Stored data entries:
BEGIN

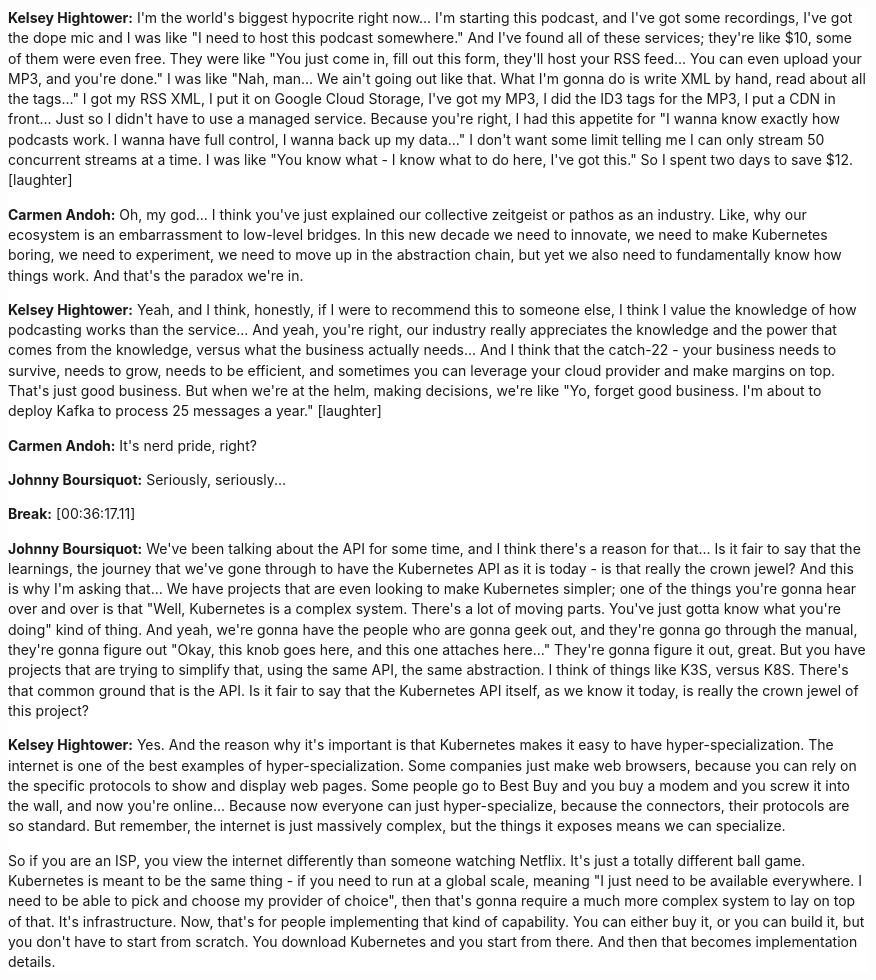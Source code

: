 **Kelsey Hightower:** I'm the world's biggest hypocrite right now... I'm starting this podcast, and I've got some recordings, I've got the dope mic and I was like "I need to host this podcast somewhere." And I've found all of these services; they're like $10, some of them were even free. They were like "You just come in, fill out this form, they'll host your RSS feed... You can even upload your MP3, and you're done." I was like "Nah, man... We ain't going out like that. What I'm gonna do is write XML by hand, read about all the tags..." I got my RSS XML, I put it on Google Cloud Storage, I've got my MP3, I did the ID3 tags for the MP3, I put a CDN in front... Just so I didn't have to use a managed service. Because you're right, I had this appetite for "I wanna know exactly how podcasts work. I wanna have full control, I wanna back up my data..." I don't want some limit telling me I can only stream 50 concurrent streams at a time. I was like "You know what - I know what to do here, I've got this." So I spent two days to save $12. \[laughter\]

**Carmen Andoh:** Oh, my god... I think you've just explained our collective zeitgeist or pathos as an industry. Like, why our ecosystem is an embarrassment to low-level bridges. In this new decade we need to innovate, we need to make Kubernetes boring, we need to experiment, we need to move up in the abstraction chain, but yet we also need to fundamentally know how things work. And that's the paradox we're in.

**Kelsey Hightower:** Yeah, and I think, honestly, if I were to recommend this to someone else, I think I value the knowledge of how podcasting works than the service... And yeah, you're right, our industry really appreciates the knowledge and the power that comes from the knowledge, versus what the business actually needs... And I think that the catch-22 - your business needs to survive, needs to grow, needs to be efficient, and sometimes you can leverage your cloud provider and make margins on top. That's just good business. But when we're at the helm, making decisions, we're like "Yo, forget good business. I'm about to deploy Kafka to process 25 messages a year." \[laughter\]

**Carmen Andoh:** It's nerd pride, right?

**Johnny Boursiquot:** Seriously, seriously...

**Break:** \[00:36:17.11\]

**Johnny Boursiquot:** We've been talking about the API for some time, and I think there's a reason for that... Is it fair to say that the learnings, the journey that we've gone through to have the Kubernetes API as it is today - is that really the crown jewel? And this is why I'm asking that... We have projects that are even looking to make Kubernetes simpler; one of the things you're gonna hear over and over is that "Well, Kubernetes is a complex system. There's a lot of moving parts. You've just gotta know what you're doing" kind of thing. And yeah, we're gonna have the people who are gonna geek out, and they're gonna go through the manual, they're gonna figure out "Okay, this knob goes here, and this one attaches here..." They're gonna figure it out, great. But you have projects that are trying to simplify that, using the same API, the same abstraction. I think of things like K3S, versus K8S. There's that common ground that is the API. Is it fair to say that the Kubernetes API itself, as we know it today, is really the crown jewel of this project?

**Kelsey Hightower:** Yes. And the reason why it's important is that Kubernetes makes it easy to have hyper-specialization. The internet is one of the best examples of hyper-specialization. Some companies just make web browsers, because you can rely on the specific protocols to show and display web pages. Some people go to Best Buy and you buy a modem and you screw it into the wall, and now you're online... Because now everyone can just hyper-specialize, because the connectors, their protocols are so standard. But remember, the internet is just massively complex, but the things it exposes means we can specialize.

So if you are an ISP, you view the internet differently than someone watching Netflix. It's just a totally different ball game. Kubernetes is meant to be the same thing - if you need to run at a global scale, meaning "I just need to be available everywhere. I need to be able to pick and choose my provider of choice", then that's gonna require a much more complex system to lay on top of that. It's infrastructure. Now, that's for people implementing that kind of capability. You can either buy it, or you can build it, but you don't have to start from scratch. You download Kubernetes and you start from there. And then that becomes implementation details.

END

— TASK —
Match on "Carmen": copy every line in the records that has it.

— RESULT —
**Carmen Andoh:** Oh, my god... I think you've just explained our collective zeitgeist or pathos as an industry. Like, why our ecosystem is an embarrassment to low-level bridges. In this new decade we need to innovate, we need to make Kubernetes boring, we need to experiment, we need to move up in the abstraction chain, but yet we also need to fundamentally know how things work. And that's the paradox we're in.
**Carmen Andoh:** It's nerd pride, right?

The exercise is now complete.